Quel martyrologe que celui des victimes que firent pendant le règne de Louis XIV d’abord les abus persistans de l’administration des finances, énergiquement combattus, il est vrai, après cela les poursuites, exaltées par la terreur, contre les empoisonnemens, et enfin la persécution religieuse! Eh bien! ce n’est pas tout encore. Il faut y ajouter les fréquentes disettes, comme celle de 1709, qu’accompagnèrent d’autres fléaux, multipliés, accrus, perpétués par le fléau permanent de la guerre. Les maux que les erreurs d’une science économique mal éclairée ou les fautes d’un gouvernement ambitieux créaient à plaisir, la police ne pouvait pas les faire disparaître. On la voit s’épuiser en efforts, multiplier les répressions contre la presse par exemple, et sait-on quels écrits elle s’attache à poursuivre? Ce sont de certaines pages de Fénelon! ses mandemens épiscopaux sont eux-mêmes interdits hors de son diocèse.
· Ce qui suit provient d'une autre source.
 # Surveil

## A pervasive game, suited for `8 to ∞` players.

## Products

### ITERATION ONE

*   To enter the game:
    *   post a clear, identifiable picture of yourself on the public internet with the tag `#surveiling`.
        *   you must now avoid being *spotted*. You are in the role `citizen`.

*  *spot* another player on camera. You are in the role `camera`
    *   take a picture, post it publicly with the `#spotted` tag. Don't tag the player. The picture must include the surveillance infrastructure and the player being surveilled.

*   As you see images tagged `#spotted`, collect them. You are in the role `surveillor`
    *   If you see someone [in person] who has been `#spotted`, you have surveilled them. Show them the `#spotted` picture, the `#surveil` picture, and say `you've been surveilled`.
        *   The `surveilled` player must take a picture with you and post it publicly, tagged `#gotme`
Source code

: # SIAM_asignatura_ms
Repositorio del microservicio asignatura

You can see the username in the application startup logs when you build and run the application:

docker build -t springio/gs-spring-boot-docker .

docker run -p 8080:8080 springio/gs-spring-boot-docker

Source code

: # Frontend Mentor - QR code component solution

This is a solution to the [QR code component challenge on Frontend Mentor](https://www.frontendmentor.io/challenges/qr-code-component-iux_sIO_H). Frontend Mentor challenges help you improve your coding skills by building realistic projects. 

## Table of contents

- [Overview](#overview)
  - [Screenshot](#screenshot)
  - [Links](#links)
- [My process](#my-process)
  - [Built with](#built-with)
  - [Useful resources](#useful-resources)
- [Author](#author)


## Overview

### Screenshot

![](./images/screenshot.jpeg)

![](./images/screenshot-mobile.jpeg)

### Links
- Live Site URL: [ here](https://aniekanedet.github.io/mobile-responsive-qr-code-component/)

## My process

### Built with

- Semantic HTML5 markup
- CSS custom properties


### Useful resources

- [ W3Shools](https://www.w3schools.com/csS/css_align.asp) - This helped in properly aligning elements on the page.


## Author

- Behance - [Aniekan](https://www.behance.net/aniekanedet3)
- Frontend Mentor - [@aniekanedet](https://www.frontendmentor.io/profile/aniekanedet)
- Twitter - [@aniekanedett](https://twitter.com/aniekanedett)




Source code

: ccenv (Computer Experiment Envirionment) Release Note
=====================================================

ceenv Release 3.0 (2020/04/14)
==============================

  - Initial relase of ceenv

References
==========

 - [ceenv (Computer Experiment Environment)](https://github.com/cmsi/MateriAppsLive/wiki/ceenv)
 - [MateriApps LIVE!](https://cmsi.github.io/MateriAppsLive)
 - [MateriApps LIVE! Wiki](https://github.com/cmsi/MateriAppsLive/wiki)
Le mérite particulier du livre de M. Clément est d’avoir constamment ménagé cette vue multiple de l’histoire générale sans avoir un instant déserté son véritable sujet. Deux figures sur lesquelles il a su répandre un constant intérêt, sans compter celle de Louis XIV, qu’on aperçoit sans cesse dans le fond du tableau, ramènent et réunissent tous les principaux fils de son récit : je veux parler des deux lieutenans-généraux de police qui ont occupé la longue période du règne de Louis XIV, La Reynie et d’Argenson. Tous deux furent des administrateurs intelligens et modérés; de tous deux Saint-Simon a tracé des portraits qui les honorent également. Sans doute, avec nos idées de liberté moderne, nous trouvons beaucoup de leurs actes empreints d’un caractère odieux d’arbitraire et d’inquisition; il faut cependant leur savoir beaucoup de gré d’avoir usé avec une certaine réserve d’un pouvoir à peu près sans limites, et d’avoir apporté de réels tempéramens aux rigueurs souvent affreuses dont une législation barbare leur ordonnait d’être les instrumens.


A. GEFFROY.


F. BULOZ.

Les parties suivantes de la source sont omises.